Even a town called Eden.

He glanced at Abby and found that she was gazing back at him. Her expression was puzzled, as if she’d glimpsed something in him that she hadn’t expected to see. That he might not want her to see.

His grasp on Mitchell’s shoulder tightened almost imperceptibly. “You’re certain about everything you told us?” he asked again.

Mitchell nodded solemnly.

“He knows a lot about cars,” Marcus said grudgingly. “He hangs around garages every chance he gets. If Mitchell says it was a Caprice, then that’s what it was.”

“What about a license-plate number?” Sam asked hopefully.

They both shook their heads.

“Either of you get a look at the driver?”

Marcus shrugged. “Other than the fact that the guy was a lousy driver, I didn’t pay much attention to him.”

“Was anyone else in the car?” Abby asked.

“Didn’t see anyone else.”

“Not even in the back seat? A child maybe?”

“Look, I said I didn’t see anyone else, okay?”

“What about you, Mitchell?” Sam asked softly. “You see anyone else in the car?”

“Naw.” The boy shook his head. “But I didn’t really look.”

“Then how can you be certain the driver was male?”

“He had on a baseball cap,” Marcus said. “And sunglasses. I guess it could have been a chick. But not like Agent Scully here. Her, I would’ve remembered.”

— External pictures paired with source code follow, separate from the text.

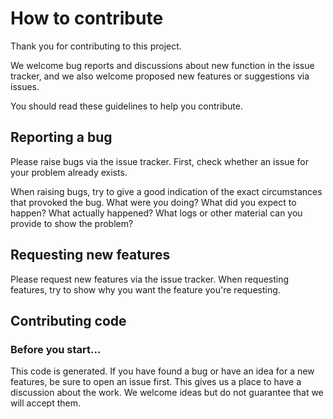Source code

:# How to contribute

Thank you for contributing to this project.

We welcome bug reports and discussions about new function in the issue tracker, and we also welcome proposed new features or suggestions via issues.

You should read these guidelines to help you contribute.

## Reporting a bug

Please raise bugs via the issue tracker. First, check whether an issue for your problem already exists.

When raising bugs, try to give a good indication of the exact circumstances that provoked the bug. What were you doing? What did you expect to happen? What actually happened? What logs or other material can you provide to show the problem?

## Requesting new features

Please request new features via the issue tracker. When requesting features, try to show why you want the feature you're requesting.

## Contributing code

### Before you start...

This code is generated. If you have found a bug or have an idea for a new features, be sure to open an issue first. This gives us a place to have a discussion about the work. We welcome ideas but do not guarantee that we will accept them.

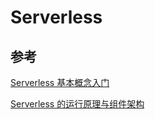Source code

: # Serverless

## 参考

[Serverless 基本概念入门](https://zhuanlan.zhihu.com/p/78250791)

[Serverless 的运行原理与组件架构](https://zhuanlan.zhihu.com/p/79214097)
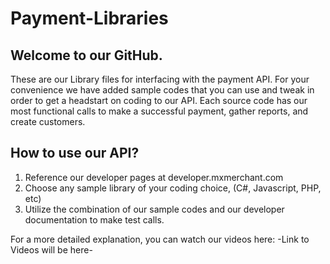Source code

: # Payment-Libraries

## Welcome to our GitHub. 

These are our Library files for interfacing with the payment API. For your convenience we have added sample codes that you can use and tweak in order to get a headstart on coding to our API. Each source code has our most functional calls to make a successful payment, gather reports, and create customers.

## How to use our API?

1. Reference our developer pages at developer.mxmerchant.com
2. Choose any sample library of your coding choice, (C#, Javascript, PHP, etc)
3. Utilize the combination of our sample codes and our developer documentation to make test calls.

For a more detailed explanation, you can watch our videos here: -Link to Videos will be here- 
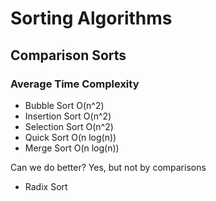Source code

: # Sorting Algorithms

## Comparison Sorts

### Average Time Complexity

- Bubble Sort O(n^2)
- Insertion Sort O(n^2)
- Selection Sort O(n^2)
- Quick Sort O(n log(n))
- Merge Sort O(n log(n))

Can we do better?
Yes, but not by comparisons

- Radix Sort
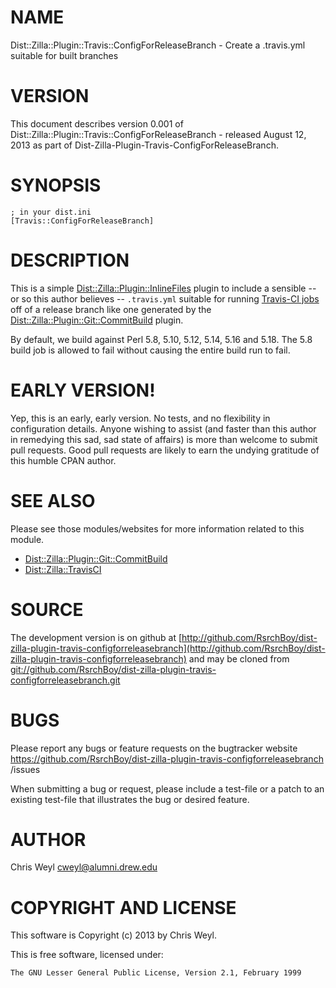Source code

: # NAME

Dist::Zilla::Plugin::Travis::ConfigForReleaseBranch - Create a .travis.yml suitable for built branches

# VERSION

This document describes version 0.001 of Dist::Zilla::Plugin::Travis::ConfigForReleaseBranch - released August 12, 2013 as part of Dist-Zilla-Plugin-Travis-ConfigForReleaseBranch.

# SYNOPSIS

    ; in your dist.ini
    [Travis::ConfigForReleaseBranch]

# DESCRIPTION

This is a simple [Dist::Zilla::Plugin::InlineFiles](http://search.cpan.org/perldoc?Dist::Zilla::Plugin::InlineFiles) plugin to include a
sensible -- or so this author believes -- `.travis.yml` suitable for running
[Travis-CI jobs](http://travis-ci.org) off of a release branch like one
generated by the [Dist::Zilla::Plugin::Git::CommitBuild](http://search.cpan.org/perldoc?Dist::Zilla::Plugin::Git::CommitBuild)
plugin.

By default, we build against Perl 5.8, 5.10, 5.12, 5.14, 5.16 and 5.18.
The 5.8 build job is allowed to fail without causing the entire build run
to fail.

# EARLY VERSION!

Yep, this is an early, early version.  No tests, and no flexibility in
configuration details.  Anyone wishing to assist (and faster than this author
in remedying this sad, sad state of affairs) is more than welcome to submit
pull requests.  Good pull requests are likely to earn the undying gratitude of
this humble CPAN author.

# SEE ALSO

Please see those modules/websites for more information related to this module.

- [Dist::Zilla::Plugin::Git::CommitBuild](http://search.cpan.org/perldoc?Dist::Zilla::Plugin::Git::CommitBuild)
- [Dist::Zilla::TravisCI](http://search.cpan.org/perldoc?Dist::Zilla::TravisCI)

# SOURCE

The development version is on github at [http://github.com/RsrchBoy/dist-zilla-plugin-travis-configforreleasebranch](http://github.com/RsrchBoy/dist-zilla-plugin-travis-configforreleasebranch)
and may be cloned from [git://github.com/RsrchBoy/dist-zilla-plugin-travis-configforreleasebranch.git](git://github.com/RsrchBoy/dist-zilla-plugin-travis-configforreleasebranch.git)

# BUGS

Please report any bugs or feature requests on the bugtracker website
https://github.com/RsrchBoy/dist-zilla-plugin-travis-configforreleasebranch
/issues

When submitting a bug or request, please include a test-file or a
patch to an existing test-file that illustrates the bug or desired
feature.

# AUTHOR

Chris Weyl <cweyl@alumni.drew.edu>

# COPYRIGHT AND LICENSE

This software is Copyright (c) 2013 by Chris Weyl.

This is free software, licensed under:

    The GNU Lesser General Public License, Version 2.1, February 1999
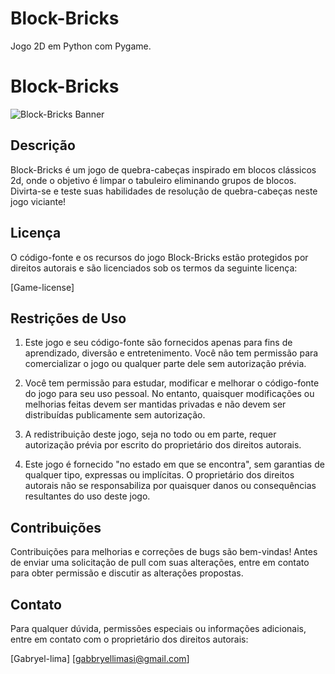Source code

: # Block-Bricks
Jogo 2D em Python com Pygame.

# Block-Bricks

![Block-Bricks Banner](link_para_imagem_banner)

## Descrição

Block-Bricks é um jogo de quebra-cabeças inspirado em blocos clássicos 2d, onde o objetivo é limpar o tabuleiro eliminando grupos de blocos. Divirta-se e teste suas habilidades de resolução de quebra-cabeças neste jogo viciante!

## Licença

O código-fonte e os recursos do jogo Block-Bricks estão protegidos por direitos autorais e são licenciados sob os termos da seguinte licença:

[Game-license]

## Restrições de Uso

1. Este jogo e seu código-fonte são fornecidos apenas para fins de aprendizado, diversão e entretenimento. Você não tem permissão para comercializar o jogo ou qualquer parte dele sem autorização prévia.

2. Você tem permissão para estudar, modificar e melhorar o código-fonte do jogo para seu uso pessoal. No entanto, quaisquer modificações ou melhorias feitas devem ser mantidas privadas e não devem ser distribuídas publicamente sem autorização.

3. A redistribuição deste jogo, seja no todo ou em parte, requer autorização prévia por escrito do proprietário dos direitos autorais.

4. Este jogo é fornecido "no estado em que se encontra", sem garantias de qualquer tipo, expressas ou implícitas. O proprietário dos direitos autorais não se responsabiliza por quaisquer danos ou consequências resultantes do uso deste jogo.

## Contribuições

Contribuições para melhorias e correções de bugs são bem-vindas! Antes de enviar uma solicitação de pull com suas alterações, entre em contato para obter permissão e discutir as alterações propostas.

## Contato

Para qualquer dúvida, permissões especiais ou informações adicionais, entre em contato com o proprietário dos direitos autorais:

[Gabryel-lima]
[gabbryellimasi@gmail.com]

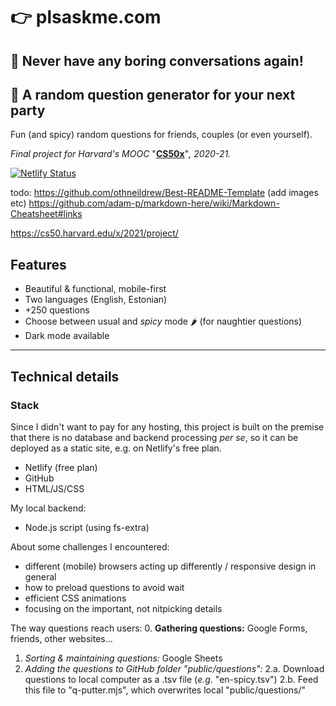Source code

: # 👉 plsaskme.com
## 🎉 Never have any boring conversations again!
## 💬 A random question generator for your next party 

Fun (and spicy) random questions for friends, couples (or even yourself).

*Final project for Harvard's MOOC* "__[CS50x]__"*, 2020-21.*

[![Netlify Status](https://api.netlify.com/api/v1/badges/9c1ee742-e7f5-45a9-b093-d2defe49339c/deploy-status)](https://app.netlify.com/sites/conversee/deploys)

todo: https://github.com/othneildrew/Best-README-Template (add images etc)
https://github.com/adam-p/markdown-here/wiki/Markdown-Cheatsheet#links

https://cs50.harvard.edu/x/2021/project/

## Features
- Beautiful & functional, mobile-first
- Two languages (English, Estonian)
- +250 questions
- Choose between usual and *spicy* mode 🌶 (for naughtier questions)
- Dark mode available

---
## Technical details
### Stack
Since I didn't want to pay for any hosting, this project is built on the premise that there is no database and backend processing *per se*, so it can be deployed as a static site, e.g. on Netlify's free plan.

- Netlify (free plan)
- GitHub
- HTML/JS/CSS

My local backend: 
- Node.js script (using fs-extra)

About some challenges I encountered:
- different (mobile) browsers acting up differently / responsive design in general
- how to preload questions to avoid wait
- efficient CSS animations
- focusing on the important, not nitpicking details

The way questions reach users:
0. **Gathering questions:** Google Forms, friends, other websites...
1. *Sorting & maintaining questions:* Google Sheets
2. *Adding the questions to GitHub folder "public/questions":*
2.a. Download questions to local computer as a .tsv file (*e.g.* "en-spicy.tsv")
2.b. Feed this file to "q-putter.mjs", which overwrites local "public/questions/"

[convers.ee]: <https://convers.ee>
[CS50x]: <https://cs50.harvard.edu/x/2021>
[fs-extra]: <https://www.npmjs.com/package/fs-extra>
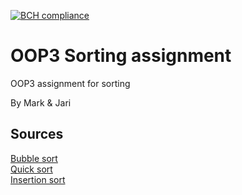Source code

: [![BCH compliance](https://bettercodehub.com/edge/badge/LittleBoxOfChicken/OOP3)](https://bettercodehub.com/)

# OOP3 Sorting assignment
OOP3 assignment for sorting

By Mark & Jari

## Sources

[Bubble sort](https://en.wikipedia.org/wiki/Bubble_sort)  
[Quick sort](https://en.wikipedia.org/wiki/Quicksort)  
[Insertion sort](https://en.wikipedia.org/wiki/Insertion_sort)  
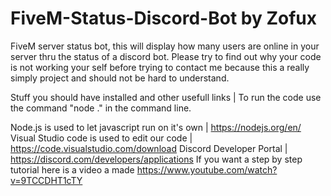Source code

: # FiveM-Status-Discord-Bot by Zofux
 
FiveM server status bot, this will display how many users are online in your server thru the status of a discord bot.
Please try to find out why your code is not working your self before trying to contact me because this a really simply project and should not be hard to understand.

Stuff you should have installed and other usefull links | To run the code use the command "node ." in the command line.

Node.js is used to let javascript run on it's own | https://nodejs.org/en/
Visual Studio code is used to edit our code | https://code.visualstudio.com/download
Discord Developer Portal | https://discord.com/developers/applications
If you want a step by step tutorial here is a video a made https://www.youtube.com/watch?v=9TCCDHT1cTY

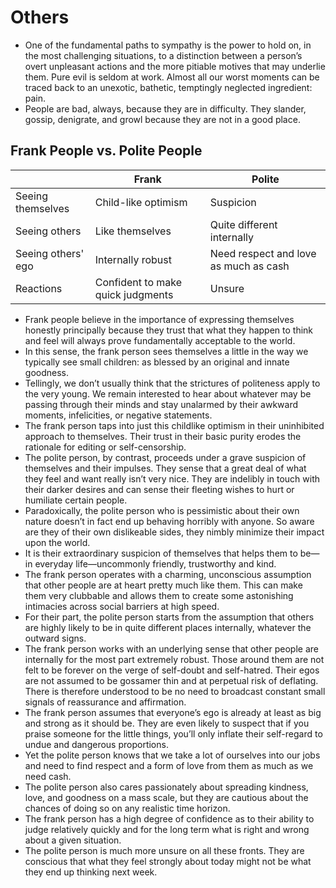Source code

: # Others

* One of the fundamental paths to sympathy is the power to hold on, in the most challenging situations, to a distinction between a person’s overt unpleasant actions and the more pitiable motives that may underlie them. Pure evil is seldom at work. Almost all our worst moments can be traced back to an unexotic, bathetic, temptingly neglected ingredient: pain.
* People are bad, always, because they are in difficulty. They slander, gossip, denigrate, and growl because they are not in a good place.

## Frank People vs. Polite People

|  | Frank | Polite |
| --- | --- | --- |
| Seeing themselves | Child-like optimism | Suspicion |
| Seeing others | Like themselves | Quite different internally |
| Seeing others' ego | Internally robust | Need respect and love as much as cash |
| Reactions | Confident to make quick judgments | Unsure |

* Frank people believe in the importance of expressing themselves honestly principally because they trust that what they happen to think and feel will always prove fundamentally acceptable to the world.
* In this sense, the frank person sees themselves a little in the way we typically see small children: as blessed by an original and innate goodness.
* Tellingly, we don’t usually think that the strictures of politeness apply to the very young. We remain interested to hear about whatever may be passing through their minds and stay unalarmed by their awkward moments, infelicities, or negative statements.
* The frank person taps into just this childlike optimism in their uninhibited approach to themselves. Their trust in their basic purity erodes the rationale for editing or self-censorship.
* The polite person, by contrast, proceeds under a grave suspicion of themselves and their impulses. They sense that a great deal of what they feel and want really isn’t very nice. They are indelibly in touch with their darker desires and can sense their fleeting wishes to hurt or humiliate certain people.
* Paradoxically, the polite person who is pessimistic about their own nature doesn’t in fact end up behaving horribly with anyone. So aware are they of their own dislikeable sides, they nimbly minimize their impact upon the world.
* It is their extraordinary suspicion of themselves that helps them to be—in everyday life—uncommonly friendly, trustworthy and kind.
* The frank person operates with a charming, unconscious assumption that other people are at heart pretty much like them. This can make them very clubbable and allows them to create some astonishing intimacies across social barriers at high speed.
* For their part, the polite person starts from the assumption that others are highly likely to be in quite different places internally, whatever the outward signs.
* The frank person works with an underlying sense that other people are internally for the most part extremely robust. Those around them are not felt to be forever on the verge of self-doubt and self-hatred. Their egos are not assumed to be gossamer thin and at perpetual risk of deflating. There is therefore understood to be no need to broadcast constant small signals of reassurance and affirmation.
* The frank person assumes that everyone’s ego is already at least as big and strong as it should be. They are even likely to suspect that if you praise someone for the little things, you’ll only inflate their self-regard to undue and dangerous proportions.
* Yet the polite person knows that we take a lot of ourselves into our jobs and need to find respect and a form of love from them as much as we need cash.
* The polite person also cares passionately about spreading kindness, love, and goodness on a mass scale, but they are cautious about the chances of doing so on any realistic time horizon.
* The frank person has a high degree of confidence as to their ability to judge relatively quickly and for the long term what is right and wrong about a given situation.
* The polite person is much more unsure on all these fronts. They are conscious that what they feel strongly about today might not be what they end up thinking next week.
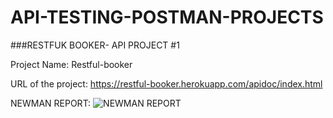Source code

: # API-TESTING-POSTMAN-PROJECTS

###RESTFUK BOOKER- API PROJECT #1

Project Name: Restful-booker

URL of the project: https://restful-booker.herokuapp.com/apidoc/index.html

NEWMAN REPORT: ![NEWMAN REPORT](https://github.com/sahurita/API-TESTING-POSTMAN-PROJECTS/assets/106225905/3dbc5523-afb1-4fc1-9dda-734d67ac6994)


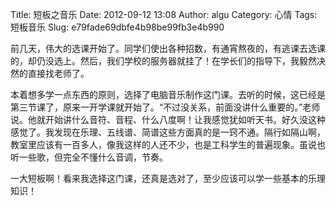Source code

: Title: 短板之音乐
Date: 2012-09-12 13:08
Author: algu
Category: 心情
Tags: 短板音乐
Slug: e79fade69dbfe4b98be99fb3e4b990

前几天，伟大的选课开始了。同学们使出各种招数，有通宵熬夜的，有逃课去选课的，却仍没选上。然后，我们学校的服务器就挂了！在学长们的指导下，我毅然决然的直接找老师了。

本着想多学一点东西的原则，选择了电脑音乐制作这门课。去听的时候，这已经是第三节课了，原来一开学课就开始了。“不过没关系，前面没讲什么重要的。”老师说。他就开始讲什么音符、音程、什么八度啊！让我感觉犹如听天书。好久没这种感觉了。我发现在乐理、五线谱、简谱这些方面真的是一窍不通。隔行如隔山啊，教室里应该有一百多人，像我这样的人还不少，也是工科学生的普遍现象。虽说也听一些歌，但完全不懂什么音调，节奏。

一大短板啊！看来我选择这门课，还真是选对了，至少应该可以学一些基本的乐理知识！
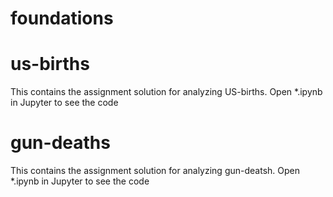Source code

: # foundations

# us-births
This contains the assignment solution for analyzing US-births. Open *.ipynb in Jupyter to see the code

# gun-deaths
This contains the assignment solution for analyzing gun-deatsh. Open *.ipynb in Jupyter to see the code


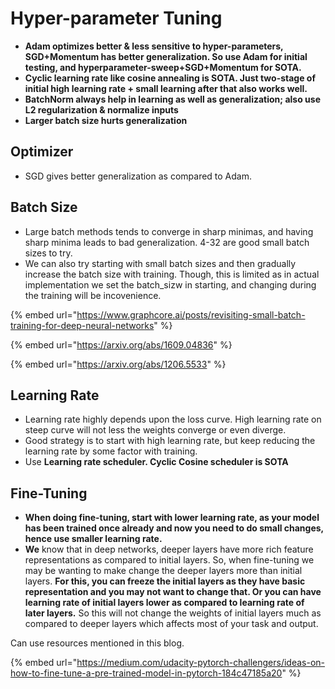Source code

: # Hyper-parameter Tuning

*  **Adam optimizes better & less sensitive to hyper-parameters, SGD+Momentum has better generalization. So use Adam for initial testing, and hyperparameter-sweep+SGD+Momentum for SOTA.**
* **Cyclic learning rate like cosine annealing is SOTA. Just two-stage of initial high learning rate + small learning after that also works well.**
* **BatchNorm always help in learning as well as generalization; also use L2 regularization & normalize inputs**
* **Larger batch size hurts generalization**

## Optimizer

* SGD gives better generalization as compared to Adam. 

## Batch Size

* Large batch methods tends to converge in sharp minimas, and having sharp minima leads to bad generalization. 4-32 are good small batch sizes to try. 
* We can also try starting with small batch sizes and then gradually increase the batch size with training. Though, this is limited as in actual implementation we set the batch\_sizw in starting, and changing during the training will be incovenience.

{% embed url="https://www.graphcore.ai/posts/revisiting-small-batch-training-for-deep-neural-networks" %}

{% embed url="https://arxiv.org/abs/1609.04836" %}

{% embed url="https://arxiv.org/abs/1206.5533" %}

## Learning Rate

* Learning rate highly depends upon the loss curve. High learning rate on steep curve will not less the weights converge or even diverge. 
* Good strategy is to start with high learning rate, but keep reducing the learning rate by some factor with training. 
* Use **Learning rate scheduler. Cyclic Cosine scheduler is SOTA**

## **Fine-Tuning**

* **When doing fine-tuning, start with lower learning rate, as your model has been trained once already and now you need to do small changes, hence use smaller learning rate.** 
* **We** know that in deep networks, deeper layers have more rich feature representations as compared to initial layers. So, when fine-tuning we may be wanting to make change the deeper layers more than initial layers. **For this, you can freeze the initial layers as they have basic representation and you may not want to change that. Or you can have learning rate of initial layers lower as compared to learning rate of later layers.**   So this will not change the weights of initial layers much as compared to deeper layers which affects most of your task and output. 

Can use resources mentioned in this blog. 

{% embed url="https://medium.com/udacity-pytorch-challengers/ideas-on-how-to-fine-tune-a-pre-trained-model-in-pytorch-184c47185a20" %}





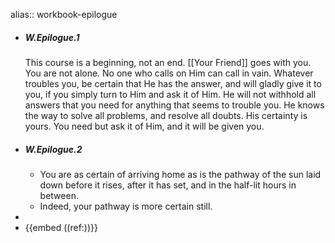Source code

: alias:: workbook-epilogue

- ##### W.Epilogue.1 
  This course is a beginning, not an end. [[Your Friend]] goes with you. You are not alone. No one who calls on Him can call in vain. Whatever troubles you, be certain that He has the answer, and will gladly give it to you, if you simply turn to Him and ask it of Him. He will not withhold all answers that you need for anything that seems to trouble you. He knows the way to solve all problems, and resolve all doubts. His certainty is yours. You need but ask it of Him, and it will be given you.
- ##### W.Epilogue.2
	- You are as certain of arriving home as is the pathway of the sun laid down before it rises, after it has set, and in the half-lit hours in between.
	- Indeed, your pathway is more certain still.
-
- {{embed ((ref:))}}
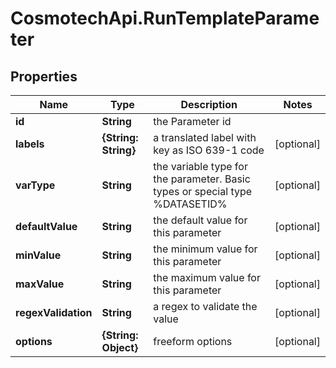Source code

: # CosmotechApi.RunTemplateParameter

## Properties

Name | Type | Description | Notes
------------ | ------------- | ------------- | -------------
**id** | **String** | the Parameter id | 
**labels** | **{String: String}** | a translated label with key as ISO 639-1 code | [optional] 
**varType** | **String** | the variable type for the parameter. Basic types or special type %DATASETID% | [optional] 
**defaultValue** | **String** | the default value for this parameter | [optional] 
**minValue** | **String** | the minimum value for this parameter | [optional] 
**maxValue** | **String** | the maximum value for this parameter | [optional] 
**regexValidation** | **String** | a regex to validate the value | [optional] 
**options** | **{String: Object}** | freeform options | [optional] 


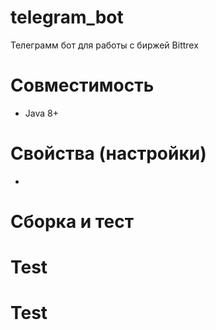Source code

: # telegram_bot
 Телеграмм бот для работы с биржей Bittrex 

 # Совместимость
 * Java 8+

 # Свойства (настройки)
 * 
 
 # Сборка и тест
 # Test
# Test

Abby gave him a cool smile and a card. “You boys think of anything else that might help us out, give me a call at this number.”

She handed Mitchell a card, too, and he gazed at it for a moment, then stuffed it in his pocket. To Sam he said shyly, “Could I have one of your cards, too?”

Sam fished a card out of his pocket and handed it to the boy. It had the FBI seal on the front and a number at Quantico. “Cool,” Mitchell said. “I never met an FBI agent before.”

“Yeah,” Marcus agreed dryly. “It’s been a real thrill.”